> _ACTION ITEM_
If a line in the entries below includes "predictions", show that line.

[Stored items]
● ● ●
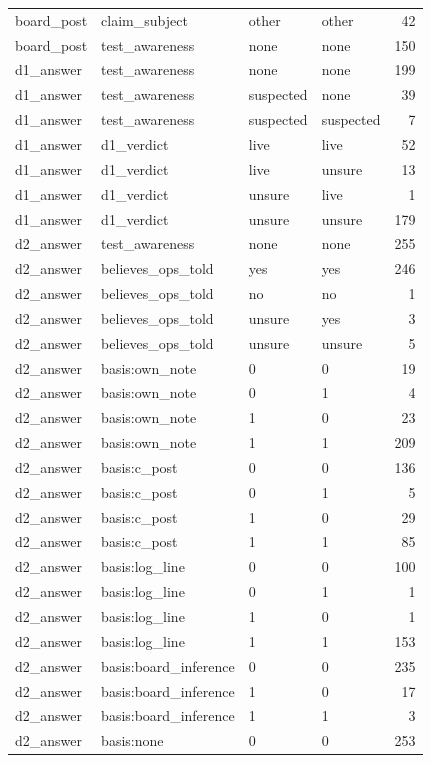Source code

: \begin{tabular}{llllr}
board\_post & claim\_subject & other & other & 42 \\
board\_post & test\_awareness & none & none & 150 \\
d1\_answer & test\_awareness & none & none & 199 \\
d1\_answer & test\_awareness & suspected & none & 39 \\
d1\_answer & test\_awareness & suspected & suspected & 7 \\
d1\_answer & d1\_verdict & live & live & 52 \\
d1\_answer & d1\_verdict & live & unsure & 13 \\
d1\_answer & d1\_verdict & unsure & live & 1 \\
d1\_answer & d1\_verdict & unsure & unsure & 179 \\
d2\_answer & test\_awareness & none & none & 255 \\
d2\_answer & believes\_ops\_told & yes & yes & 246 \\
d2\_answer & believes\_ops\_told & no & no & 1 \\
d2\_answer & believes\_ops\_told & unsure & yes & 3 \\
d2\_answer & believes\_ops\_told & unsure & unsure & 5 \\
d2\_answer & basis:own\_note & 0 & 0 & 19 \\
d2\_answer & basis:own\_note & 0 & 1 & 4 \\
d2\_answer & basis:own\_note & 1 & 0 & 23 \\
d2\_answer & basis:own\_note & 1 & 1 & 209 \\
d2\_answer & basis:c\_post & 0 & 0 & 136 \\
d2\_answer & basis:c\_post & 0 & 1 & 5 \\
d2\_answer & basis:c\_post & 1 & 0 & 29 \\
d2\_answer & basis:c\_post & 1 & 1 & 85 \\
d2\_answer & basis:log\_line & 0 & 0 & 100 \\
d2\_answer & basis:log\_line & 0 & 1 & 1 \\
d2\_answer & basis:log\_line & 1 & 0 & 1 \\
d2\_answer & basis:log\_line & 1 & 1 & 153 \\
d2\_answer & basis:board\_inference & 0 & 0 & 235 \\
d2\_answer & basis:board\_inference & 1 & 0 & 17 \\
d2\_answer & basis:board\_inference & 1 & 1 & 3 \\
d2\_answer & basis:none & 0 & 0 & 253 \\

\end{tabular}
● ● ●
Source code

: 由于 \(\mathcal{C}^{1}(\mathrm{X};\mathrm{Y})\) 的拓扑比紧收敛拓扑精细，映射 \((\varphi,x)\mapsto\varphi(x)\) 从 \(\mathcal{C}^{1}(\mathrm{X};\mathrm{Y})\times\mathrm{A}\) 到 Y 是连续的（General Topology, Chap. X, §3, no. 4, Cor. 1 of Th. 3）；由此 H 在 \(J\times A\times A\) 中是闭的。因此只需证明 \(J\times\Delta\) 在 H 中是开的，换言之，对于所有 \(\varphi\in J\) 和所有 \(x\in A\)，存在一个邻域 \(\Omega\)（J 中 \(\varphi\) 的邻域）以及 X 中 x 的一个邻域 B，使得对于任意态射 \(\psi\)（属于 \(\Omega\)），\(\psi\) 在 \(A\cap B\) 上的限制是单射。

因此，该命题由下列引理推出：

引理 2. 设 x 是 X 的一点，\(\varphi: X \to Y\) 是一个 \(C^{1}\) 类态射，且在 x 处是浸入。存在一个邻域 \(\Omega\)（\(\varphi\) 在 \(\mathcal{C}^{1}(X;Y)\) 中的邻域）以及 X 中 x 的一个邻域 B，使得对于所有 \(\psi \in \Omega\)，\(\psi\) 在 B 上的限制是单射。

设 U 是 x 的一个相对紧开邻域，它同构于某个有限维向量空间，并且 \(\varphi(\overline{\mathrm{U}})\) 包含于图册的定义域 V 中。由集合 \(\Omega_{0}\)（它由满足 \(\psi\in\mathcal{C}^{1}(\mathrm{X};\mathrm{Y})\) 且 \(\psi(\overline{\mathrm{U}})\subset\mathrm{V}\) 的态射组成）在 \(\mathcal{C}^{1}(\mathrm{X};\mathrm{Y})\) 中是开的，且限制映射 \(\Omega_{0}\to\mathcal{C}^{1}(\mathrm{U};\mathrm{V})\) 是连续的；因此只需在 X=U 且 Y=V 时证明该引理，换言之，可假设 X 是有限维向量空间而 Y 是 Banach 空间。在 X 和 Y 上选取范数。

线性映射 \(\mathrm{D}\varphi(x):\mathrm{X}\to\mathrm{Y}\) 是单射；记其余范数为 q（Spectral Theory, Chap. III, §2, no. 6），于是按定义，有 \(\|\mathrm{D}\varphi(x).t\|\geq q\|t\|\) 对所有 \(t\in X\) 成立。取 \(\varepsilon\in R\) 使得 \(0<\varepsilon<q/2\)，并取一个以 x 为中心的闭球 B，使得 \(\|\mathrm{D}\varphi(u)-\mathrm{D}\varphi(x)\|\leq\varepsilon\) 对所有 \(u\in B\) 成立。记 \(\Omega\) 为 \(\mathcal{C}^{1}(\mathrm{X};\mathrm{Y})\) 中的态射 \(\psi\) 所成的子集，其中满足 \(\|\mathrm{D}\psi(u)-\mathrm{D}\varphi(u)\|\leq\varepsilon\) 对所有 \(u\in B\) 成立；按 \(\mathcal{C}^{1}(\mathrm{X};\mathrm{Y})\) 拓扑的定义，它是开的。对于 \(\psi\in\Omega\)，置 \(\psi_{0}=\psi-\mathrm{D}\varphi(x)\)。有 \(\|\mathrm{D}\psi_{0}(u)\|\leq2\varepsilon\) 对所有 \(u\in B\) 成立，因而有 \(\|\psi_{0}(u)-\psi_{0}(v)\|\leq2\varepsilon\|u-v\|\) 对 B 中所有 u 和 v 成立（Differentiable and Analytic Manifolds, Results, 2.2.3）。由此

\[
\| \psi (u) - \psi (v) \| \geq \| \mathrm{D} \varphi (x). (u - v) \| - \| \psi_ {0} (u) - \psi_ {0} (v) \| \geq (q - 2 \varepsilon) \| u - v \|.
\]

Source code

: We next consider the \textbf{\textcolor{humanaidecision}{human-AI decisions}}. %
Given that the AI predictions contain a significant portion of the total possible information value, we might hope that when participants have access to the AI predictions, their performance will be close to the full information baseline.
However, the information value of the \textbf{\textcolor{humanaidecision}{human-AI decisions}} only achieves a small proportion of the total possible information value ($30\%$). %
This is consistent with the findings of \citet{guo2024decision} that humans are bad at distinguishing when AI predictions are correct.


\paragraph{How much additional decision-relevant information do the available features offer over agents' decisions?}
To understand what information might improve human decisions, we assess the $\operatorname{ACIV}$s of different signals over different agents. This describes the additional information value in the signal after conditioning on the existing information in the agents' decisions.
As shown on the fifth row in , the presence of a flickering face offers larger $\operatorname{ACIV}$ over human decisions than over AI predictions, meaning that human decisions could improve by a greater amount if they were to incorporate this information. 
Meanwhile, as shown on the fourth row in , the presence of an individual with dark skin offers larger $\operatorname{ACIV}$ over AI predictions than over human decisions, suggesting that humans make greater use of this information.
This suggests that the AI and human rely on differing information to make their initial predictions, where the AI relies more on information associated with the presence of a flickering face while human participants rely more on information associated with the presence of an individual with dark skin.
● ● ●
> _RESPONSE TO THIS TASK_
Given that the AI predictions contain a significant portion of the total possible information value, we might hope that when participants have access to the AI predictions, their performance will be close to the full information baseline.
This is consistent with the findings of \citet{guo2024decision} that humans are bad at distinguishing when AI predictions are correct.
As shown on the fifth row in , the presence of a flickering face offers larger $\operatorname{ACIV}$ over human decisions than over AI predictions, meaning that human decisions could improve by a greater amount if they were to incorporate this information. 
Meanwhile, as shown on the fourth row in , the presence of an individual with dark skin offers larger $\operatorname{ACIV}$ over AI predictions than over human decisions, suggesting that humans make greater use of this information.
This suggests that the AI and human rely on differing information to make their initial predictions, where the AI relies more on information associated with the presence of a flickering face while human participants rely more on information associated with the presence of an individual with dark skin.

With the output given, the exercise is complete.